I entered university with the goal of becoming an immigration lawyer. However, after taking sociology courses as an undergraduate student, I changed my mind and pursued graduate degrees in sociology with the aim of becoming a professor of migration. I have no regrets! As an "activist scholar," my involvement in globally active social movements struggling for justice has shaped my research agenda and my teaching. I am an active member of several social movements, particularly the No Borders movement and those struggling for the commons. To these movements, I bring a feminist, anti-racist approach. It is incredibly fulfilling to know that one is a part of making our world a place for all.
- PhD, Sociology and Equity Studies, University of Toronto (Ontario Institute for Studies in Education), 2000
- MA, Sociology, Simon Fraser University, 1995
- BA, Sociology (Minor: History), Simon Fraser University, 1993
- SOC 218: Introduction to Social Problems
- SOC 413: Analysis in Economy and Society
- SOC 492: Politics of Multiculturalism
- SOC 612: Contemporary Sociological Theory
- SOC 620: Seminar in Social Stratification
- SOC 706: Cultural Analysis
- SOC 715: Seminar in Current Issues in Sociology
- SOC 725 (Alpha): Seminar in Race and Ethnicity
My research interests address human migration, migrant labor, nation-state power, ideologies of racism, sexism, and nationalism, processes of identification and self-understanding, and social movements for justice.

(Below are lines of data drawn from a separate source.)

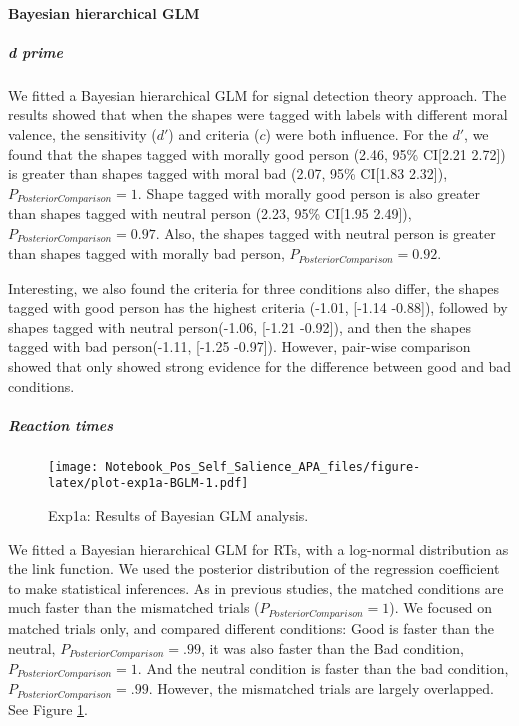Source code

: \documentclass[
  english,
  man]{apa6}
\let\oldparagraph\paragraph
\renewcommand{\paragraph}[1]{\oldparagraph{#1}\mbox{}}
\let\oldsubparagraph\subparagraph
\renewcommand{\subparagraph}[1]{\oldsubparagraph{#1}\mbox{}}
\begin{document}
\hypertarget{bayesian-hierarchical-glm}{%
\paragraph{Bayesian hierarchical GLM}\label{bayesian-hierarchical-glm}}

\hypertarget{d-prime-1}{%
\subparagraph{d prime}\label{d-prime-1}}

We fitted a Bayesian hierarchical GLM for signal detection theory approach. The results showed that when the shapes were tagged with labels with different moral valence, the sensitivity (\(d'\)) and criteria (\(c\)) were both influence. For the \(d'\), we found that the shapes tagged with morally good person (2.46, 95\% CI{[}2.21 2.72{]}) is greater than shapes tagged with moral bad (2.07, 95\% CI{[}1.83 2.32{]}), \(P_{PosteriorComparison} = 1\). Shape tagged with morally good person is also greater than shapes tagged with neutral person (2.23, 95\% CI{[}1.95 2.49{]}), \(P_{PosteriorComparison} = 0.97\). Also, the shapes tagged with neutral person is greater than shapes tagged with morally bad person, \(P_{PosteriorComparison} = 0.92\).

Interesting, we also found the criteria for three conditions also differ, the shapes tagged with good person has the highest criteria (-1.01, {[}-1.14 -0.88{]}), followed by shapes tagged with neutral person(-1.06, {[}-1.21 -0.92{]}), and then the shapes tagged with bad person(-1.11, {[}-1.25 -0.97{]}). However, pair-wise comparison showed that only showed strong evidence for the difference between good and bad conditions.

\hypertarget{reaction-times-1}{%
\subparagraph{Reaction times}\label{reaction-times-1}}

\begin{figure}
\centering
\texttt{[image: Notebook\_Pos\_Self\_Salience\_APA\_files/figure-latex/plot-exp1a-BGLM-1.pdf]}
\caption{\label{fig:plot-exp1a-BGLM}Exp1a: Results of Bayesian GLM analysis.}
\end{figure}

We fitted a Bayesian hierarchical GLM for RTs, with a log-normal distribution as the link function. We used the posterior distribution of the regression coefficient to make statistical inferences. As in previous studies, the matched conditions are much faster than the mismatched trials (\(P_{PosteriorComparison} = 1\)). We focused on matched trials only, and compared different conditions: Good is faster than the neutral, \(P_{PosteriorComparison} = .99\), it was also faster than the Bad condition, \(P_{PosteriorComparison} = 1\). And the neutral condition is faster than the bad condition, \(P_{PosteriorComparison} = .99\). However, the mismatched trials are largely overlapped. See Figure \ref{fig:plot-exp1a-BGLM}.
\end{document}
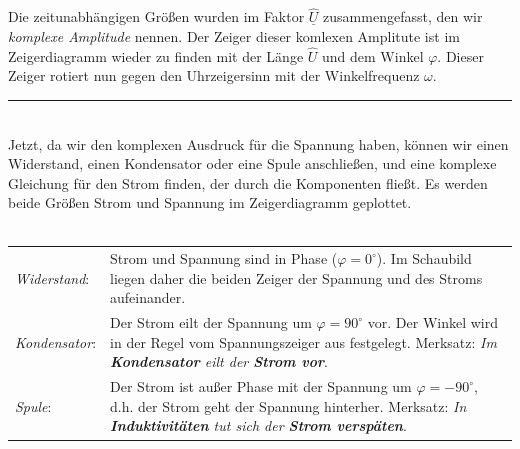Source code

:\documentclass{article}
\begin{document}
\begin{mdframed}
\begin{minipage}{0.4\textwidth}
\begin{align*}
\end{align*}
\end{minipage}
\hspace{2\baselineskip}
\begin{minipage}{0.3\textwidth}
\raisebox{-0.5\height}{}
\end{minipage}\\
\vspace{0.5\baselineskip}
\justify
Die zeitunabhängigen Größen wurden im Faktor $\underline{\hat{U}}$ zusammengefasst, den wir \textit{komplexe Amplitude} nennen. Der Zeiger dieser komlexen Amplitute ist im Zeigerdiagramm wieder zu finden mit der Länge $\hat{U}$ und dem Winkel $\varphi$. Dieser Zeiger rotiert nun gegen den Uhrzeigersinn mit der Winkelfrequenz $\omega$.\\
\centering
\rule{0.5\textwidth}{0.5pt}\\
\justify
Jetzt, da wir den komplexen Ausdruck für die Spannung haben, können wir einen Widerstand, einen Kondensator oder eine Spule anschließen, und eine komplexe Gleichung für den Strom finden, der durch die Komponenten fließt. Es werden beide Größen Strom und Spannung im Zeigerdiagramm geplottet.\\ \\
\vspace{0.5\baselineskip}
\begin{tabular}{p{}p{}}
     \textit{Widerstand}: & Strom und Spannung sind in Phase ($\varphi = 0^{\circ}$). Im Schaubild liegen daher die beiden Zeiger der Spannung und des Stroms aufeinander. \\
     \textit{Kondensator}: & Der Strom eilt der Spannung um $\varphi = 90^{\circ}$ vor. Der Winkel wird in der Regel vom Spannungszeiger aus festgelegt. Merksatz: \textit{Im \textbf{Kondensator} eilt der \textbf{Strom vor}}.\\
     \textit{Spule}: & Der Strom ist außer Phase mit der Spannung um $\varphi = -90^{\circ}$, d.h. der Strom geht der Spannung hinterher. Merksatz: \textit{In \textbf{Induktivitäten} tut sich der \textbf{Strom verspäten}}.
\end{tabular}\\
\centering
\vspace{1\baselineskip}
\raisebox{-0.5\height}{}\\
\raisebox{-0.5\height}{}\\
\raisebox{-0.5\height}{}\\

\end{mdframed}
\end{document}
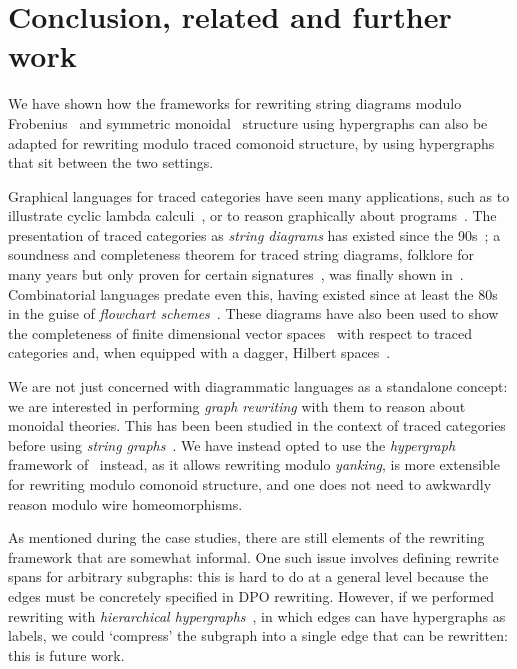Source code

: \section{Conclusion, related and further work}

We have shown how the frameworks for rewriting string diagrams modulo
Frobenius~\cite{bonchi2022string} and symmetric
monoidal~\cite{bonchi2022stringa} structure using hypergraphs can also be
adapted for rewriting modulo traced comonoid structure, by using
hypergraphs that sit between the two settings.

Graphical languages for traced categories have seen many applications, such as
to illustrate cyclic lambda calculi~\cite{hasegawa1997recursion}, or to reason
graphically about programs~\cite{schweimeier1999categorical}.
The presentation of traced categories as \emph{string diagrams} has existed
since the 90s~\cite{joyal1991geometry,joyal1996traced}; a soundness and
completeness theorem for traced string diagrams, folklore for many years
but only proven for certain signatures~\cite{selinger2011survey}, was finally
shown in~\cite{kissinger2014abstract}.
Combinatorial languages predate even this, having existed since at least the 80s
in the guise of
\emph{flowchart schemes}~\cite{stefanescu1990feedback,cazanescu1990new,cazanescu1994feedback}.
These diagrams have also been used to show the completeness of finite dimensional
vector spaces~\cite{hasegawa2008finite} with respect to traced categories and,
when equipped with a dagger, Hilbert spaces~\cite{selinger2012finite}.

We are not just concerned with diagrammatic languages as a standalone concept:
we are interested in performing \emph{graph rewriting} with them to reason about
monoidal theories.
This has been been studied in the context of traced categories before using
\emph{string graphs}~\cite{kissinger2012pictures,dixon2013opengraphs}.
We have instead opted to use the \emph{hypergraph} framework
of~\cite{bonchi2022string,bonchi2022stringa,bonchi2022stringb} instead, as it
allows rewriting modulo \emph{yanking}, is more extensible for rewriting modulo
comonoid structure, and one does not need to awkwardly reason modulo wire
homeomorphisms.

As mentioned during the case studies, there are still elements of the rewriting
framework that are somewhat informal.
One such issue involves defining rewrite spans for arbitrary subgraphs: this is
hard to do at a general level because the edges must be concretely specified in
DPO rewriting.
However, if we performed rewriting with
\emph{hierarchical hypergraphs}~\cite{alvarez-picallo2021functorial}, in
which edges can have hypergraphs as labels, we could `compress' the subgraph
into a single edge that can be rewritten: this is future work.

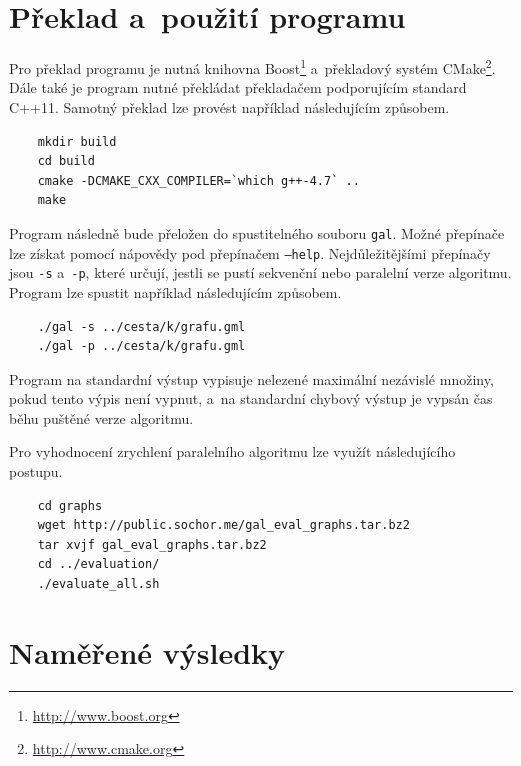 \documentclass[12pt]{article}
\begin{document}
\appendix
\section{Překlad a~použití programu} \label{appendix:ProgramUsage}
Pro překlad programu je nutná knihovna Boost\footnote{\url{http://www.boost.org}} a~překladový systém CMake\footnote{\url{http://www.cmake.org}}. Dále také je program nutné překládat překladačem podporujícím standard C++11. Samotný překlad lze provést například následujícím způsobem.
\begin{verbatim}
    mkdir build
    cd build
    cmake -DCMAKE_CXX_COMPILER=`which g++-4.7` ..
    make
\end{verbatim}

Program následně bude přeložen do spustitelného souboru \texttt{gal}. Možné přepínače lze získat pomocí nápovědy pod přepínačem \texttt{--help}. Nejdůležitějšími přepínačy jsou \texttt{-s} a~\texttt{-p}, které určují, jestli se pustí sekvenční nebo paralelní verze algoritmu. Program lze spustit například následujícím způsobem.
\begin{verbatim}
    ./gal -s ../cesta/k/grafu.gml
    ./gal -p ../cesta/k/grafu.gml
\end{verbatim}

Program na standardní výstup vypisuje nelezené maximální nezávislé množiny, pokud tento výpis není vypnut, a~na standardní chybový výstup je vypsán čas běhu puštěné verze algoritmu. 


Pro vyhodnocení zrychlení paralelního algoritmu lze využít následujícího postupu.
\begin{verbatim}
    cd graphs
    wget http://public.sochor.me/gal_eval_graphs.tar.bz2
    tar xvjf gal_eval_graphs.tar.bz2
    cd ../evaluation/
    ./evaluate_all.sh
\end{verbatim}



\section{Naměřené výsledky} \label{appendix:RawResults}
\end{document}
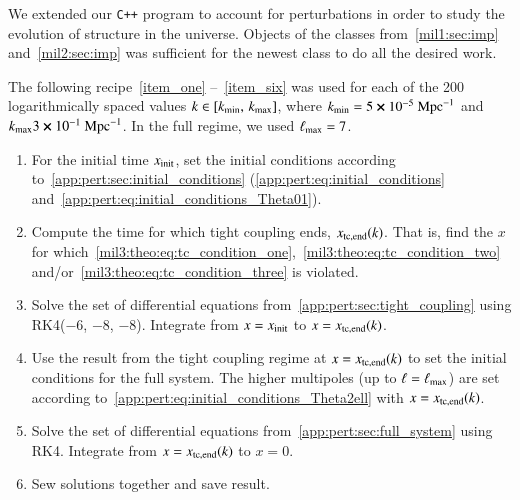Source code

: 


We extended our \verb|C++| program to account for perturbations in order to study the evolution of structure in the universe. Objects of the classes from~\cref{mil1:sec:imp} and~\cref{mil2:sec:imp} was sufficient for the newest class to do all the desired work. 



The following recipe~\ref{item_one} --~\ref{item_six} was used for each of the 200 logarithmically spaced values $k\in [k_\mathrm{min},\, k_\mathrm{max}]$, where $k_\mathrm{min} = 5\cross10^{-5}~\mathrm{Mpc}^{-1}$ and $k_\mathrm{max}3\cross 10^{-1}~\mathrm{Mpc}^{-1}$. In the full regime, we used $\ell_\mathrm{max}=7$.

\begin{enumerate}[wide,labelwidth=!,labelindent=0pt,label=(\roman*)]
    \item\label{item_one} 
    For the initial time $x_\mathrm{init}$, set the initial conditions according to~\cref{app:pert:sec:initial_conditions} (\cref{app:pert:eq:initial_conditions} and~\eqref{app:pert:eq:initial_conditions_Theta01}). 

    \item\label{item_two} 
    
    Compute the time for which tight coupling ends, $x_\mathrm{tc,end}(k)$. That is, find the $x$ for which~\cref{mil3:theo:eq:tc_condition_one},~\eqref{mil3:theo:eq:tc_condition_two} and/or~\eqref{mil3:theo:eq:tc_condition_three} is violated. 
    
    \item\label{item_three}
    
    Solve the set of differential equations from~\cref{app:pert:sec:tight_coupling} using RK4($-6$, $-8$, $-8$). Integrate from $x=x_\mathrm{init}$ to $x=x_\mathrm{tc,end}(k)$.

    \item\label{item_four}
    
    Use the result from the tight coupling regime at $x=x_\mathrm{tc,end}(k)$ to set the initial conditions for the full system. The higher multipoles (up to $\ell=\ell_\mathrm{max}$) are set according to~\cref{app:pert:eq:initial_conditions_Theta2ell} with $x=x_\mathrm{tc,end}(k)$. 

    \item\label{item_five}
    
    Solve the set of differential equations from~\cref{app:pert:sec:full_system} using RK4. Integrate from $x=x_\mathrm{tc,end}(k)$ to $x=0$. 

    \item\label{item_six}
    
    Sew solutions together and save result.

\end{enumerate}
 

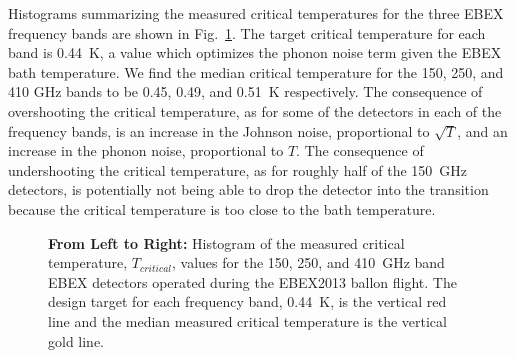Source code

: Histograms summarizing the measured critical temperatures for the three \ac{EBEX} frequency bands are shown in Fig.~\ref{fig:tc_histograms}. 
The target critical temperature for each band is 0.44~K, a value which optimizes the phonon noise term given the \ac{EBEX} bath temperature. %
We find the median critical temperature for the 150, 250, and 410 GHz bands to be 0.45, 0.49, and 0.51~K respectively.  
The consequence of overshooting the critical temperature, as for some of the detectors in each of the frequency bands, is an increase in the Johnson noise, proportional to $\sqrt{T}$, and an increase in the phonon noise, proportional to $T$. 
The consequence of undershooting the critical temperature, as for roughly half of the 150~GHz detectors, is potentially not being able to drop the detector into the transition because the critical temperature is too close to the bath temperature. %

\begin{figure}[ht!]
\centering
{}
\caption{\textbf{From Left to Right:} Histogram of the measured critical temperature, $T_{critical}$, values for the 150, 250, and 410~GHz band \ac{EBEX} detectors operated during the \ac{EBEX2013} ballon flight. The design target for each frequency band, 0.44~K, is the vertical red line and the median measured critical temperature is the vertical gold line. }
\label{fig:tc_histograms}
\end{figure}

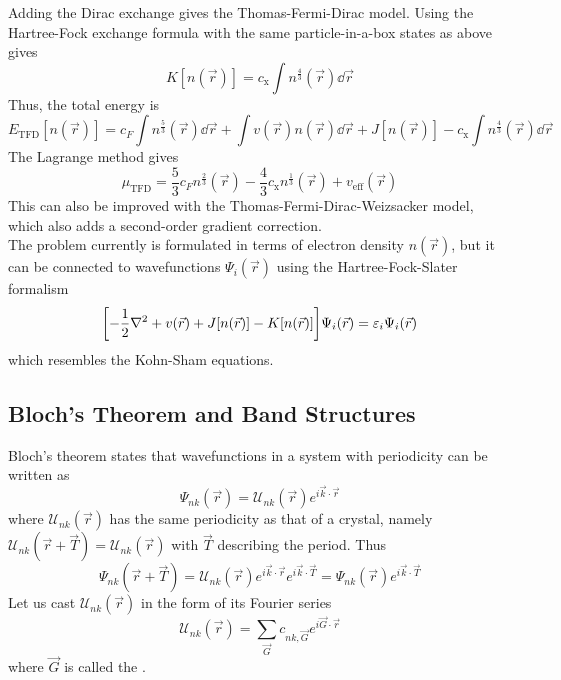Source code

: \documentclass[12pt,a4paper,titlepage]{article}
\newcommand{\trm}[1]{\textrm{#1}} %
\newcommand{\ul}[1]{\underline{\smash{#1}}} %
\begin{document}
Adding the Dirac exchange gives the Thomas-Fermi-Dirac model. Using the Hartree-Fock exchange formula with the same particle-in-a-box states as above gives
\begin{equation}
K[n(\vec{r})]=c_{\trm{x}}\int n^{\frac{4}{3}}(\vec{r})\dd{\vec{r}}
\end{equation}
Thus, the total energy is
\begin{equation}
E_{\trm{TFD}}[n(\vec{r})]=c_{F}\int n^{\frac{5}{3}}(\vec{r})\dd{\vec{r}}+\int v(\vec{r})n(\vec{r})\dd{\vec{r}}+J[n(\vec{r})]-c_{\trm{x}}\int n^{\frac{4}{3}}(\vec{r})\dd{\vec{r}}
\end{equation}
The Lagrange method gives
\begin{equation}
\mu_{\trm{TFD}}=\frac{5}{3}c_{F}n^{\frac{2}{3}}(\vec{r})-\frac{4}{3}c_{\trm{x}}n^{\frac{1}{3}}(\vec{r})+v_{\trm{eff}}(\vec{r})
\end{equation}
This can also be improved with the Thomas-Fermi-Dirac-Weizsacker model, which also adds a second-order gradient correction.\\

The problem currently is formulated in terms of electron density $n(\vec{r})$, but it can be connected to wavefunctions $\Psi_{i}(\vec{r})$ using the Hartree-Fock-Slater formalism
\begin{equation}
\qty[-\frac{1}{2}\nabla^{2}+v(\vec{r})+J[n(\vec{r})]-K[n(\vec{r})]]\Psi_{i}(\vec{r})=\varepsilon_{i}\Psi_{i}(\vec{r})
\end{equation}
which resembles the Kohn-Sham equations.

\subsection{Bloch's Theorem and Band Structures}
Bloch's theorem states that wavefunctions in a system with periodicity can be written as
\begin{equation}
\Psi_{nk}(\vec{r})=\mathcal{U}_{nk}(\vec{r})e^{i\vec{k}\cdot\vec{r}}
\end{equation}
where $\mathcal{U}_{nk}(\vec{r})$ has the same periodicity as that of a crystal, namely $\mathcal{U}_{nk}(\vec{r}+\vec{T})=\mathcal{U}_{nk}(\vec{r})$ with $\vec{T}$ describing the period. Thus
\begin{equation}
\Psi_{nk}(\vec{r}+\vec{T})=\mathcal{U}_{nk}(\vec{r})e^{i\vec{k}\cdot\vec{r}}e^{i\vec{k}\cdot\vec{T}}=\Psi_{nk}(\vec{r})e^{i\vec{k}\cdot\vec{T}}
\end{equation}
Let us cast $\mathcal{U}_{nk}(\vec{r})$ in the form of its Fourier series
\begin{equation}
\mathcal{U}_{nk}(\vec{r})=\sum_{\vec{G}}c_{nk,\vec{G}}e^{i\vec{G}\cdot\vec{r}}
\end{equation}
where $\vec{G}$ is called the \ul{reciprocal lattice vector}.\\
\end{document}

I am an active part of social movements for the global commons and in opposition to racist, sexist, classist, and nationalist institutions that socially position some above all others. In particular, I am interested in creating the kinds of consciousness needed to challenge existing structures and cultures and to create new ways of being and acting in the world so leaves no one or nothing out.